Su creador, Michaelangelo fue artrítico por años. Soportó con firmeza dolores de escoliosis, y espasmos agresivos que calmaba con golpes de escarpa y de martillo. El tormento encerrado en un cuerpo de marmóreo es eso que nos hace temblar frente a la estatua, encarnación del éxtasis que imita a la verdad para exhibir cuán solos y desviados estamos.

Buonarroti se describió como un ser “al que ni la ambición, ni el servilismo perturbaron, víctima del placer y fiel a Dios”. Nació con la consigna de romperlo todo para reacomodarlo.

Sus ojos se educaron con luz de las montañas, que serían también madres al perder a la suya tan prematuramente. En sus propias palabras afirmó haber crecido gracias al polvo de mármol y a la leche de una nodriza. A esto hay que añadir la solvencia paterna.

En todas las Madonne esculpía la cara de su madre, de quien Buonarroti dijo en su última carta “fue una estampa doliente y para no olvidarla, quise hacer de la piedra su templo permanente.”

La única verdad es que ese hombre arisco y solitario, constante hasta sangrar o quedar parcialmente ciego de un ojo, puso su firma en la Piedad por temas de trabajo y sufrimiento. Porque todos los días que en ella trabajó, lloró sin controlarse, como lo atestiguó Ascanio Condivi. “Le dio materia al alma que deseaba volver a besarle la frente”, ya lo dijo Cavafis.

Al curso de los siglos volvemos a mirar a Baco, a Neptuno sentado y algo nos aflige. Nos duele una nariz por imperfecta; los labios aparentan silencio elemental para el fervor y las olas durmientes de aquellas cabelleras anuncian el desastre.

Han dicho los expertos que el eje del David es defectuoso. Los frágiles tobillos y la desproporción desafían a la gravedad.

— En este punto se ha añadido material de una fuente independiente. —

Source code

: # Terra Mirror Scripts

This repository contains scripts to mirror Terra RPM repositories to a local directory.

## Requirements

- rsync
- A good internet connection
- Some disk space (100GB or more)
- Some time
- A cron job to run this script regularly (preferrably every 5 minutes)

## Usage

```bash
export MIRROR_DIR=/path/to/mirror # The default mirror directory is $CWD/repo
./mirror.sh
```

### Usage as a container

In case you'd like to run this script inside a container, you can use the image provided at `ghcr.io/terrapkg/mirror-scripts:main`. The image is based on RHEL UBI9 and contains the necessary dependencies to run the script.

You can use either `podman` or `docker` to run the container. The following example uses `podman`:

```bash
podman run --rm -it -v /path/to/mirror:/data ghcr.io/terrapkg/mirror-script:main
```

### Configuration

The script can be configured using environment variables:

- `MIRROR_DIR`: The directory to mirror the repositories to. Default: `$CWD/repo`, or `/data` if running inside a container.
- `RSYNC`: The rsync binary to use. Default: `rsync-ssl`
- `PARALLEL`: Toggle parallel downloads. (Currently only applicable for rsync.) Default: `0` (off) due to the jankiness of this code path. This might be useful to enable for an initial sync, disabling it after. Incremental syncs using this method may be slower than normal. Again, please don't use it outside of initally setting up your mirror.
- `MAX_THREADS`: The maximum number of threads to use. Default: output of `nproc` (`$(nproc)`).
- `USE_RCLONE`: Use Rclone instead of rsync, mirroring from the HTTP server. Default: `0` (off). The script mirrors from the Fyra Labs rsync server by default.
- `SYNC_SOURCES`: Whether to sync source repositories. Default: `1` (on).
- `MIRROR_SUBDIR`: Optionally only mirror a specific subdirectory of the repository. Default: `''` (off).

Quinientos años podrían desmoronarse. Entonces la humanidad habrá de cavilar sobre el carácter fragmentario de la realidad. Se hablará en las esquinas sobre la mortalidad de las estatuas. La desintegración para escapar de los impávidos.

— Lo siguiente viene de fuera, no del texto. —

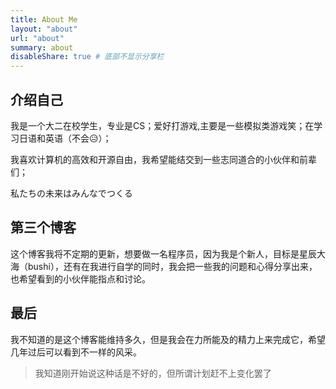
 ```yaml
---
title: About Me
layout: "about"
url: "about"
summary: about
disableShare: true # 底部不显示分享栏
---
```


## 介绍自己

我是一个大二在校学生，专业是CS；爱好打游戏,主要是一些模拟类游戏笑；在学习日语和英语（不会😥）；

我喜欢计算机的高效和开源自由，我希望能结交到一些志同道合的小伙伴和前辈们；

私たちの未来はみんなでつくる

## 第三个博客

这个博客我将不定期的更新，想要做一名程序员，因为我是个新人，目标是星辰大海（bushi），还有在我进行自学的同时，我会把一些我的问题和心得分享出来，也希望看到的小伙伴能指点和讨论。

## 最后

我不知道的是这个博客能维持多久，但是我会在力所能及的精力上来完成它，希望几年过后可以看到不一样的风采。
 > 我知道刚开始说这种话是不好的，但所谓计划赶不上变化罢了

“Claroscuro, sombra insidiosa

donde se mueven en silencio las estatuas,

donde una voz melodiosa

susurra cosas calladas,

enigmas que sólo el corazón puede revelar,

secretos pagados muy caros.

Cada sabio es alumno de un loco

y la carne es maestra del alma”,

Escribió Marguerite Yourcenar. Así, las luces del museo se agotan. Las mujeres de mármol desafían los sistemas de seguridad y los guerreros tañen laúdes pintados en viejos bodegones frutales que los reyes más gordos engullen con malicia, mientras ven a las ninfas danzar como fantasmas. Somos nosotros los ausentes.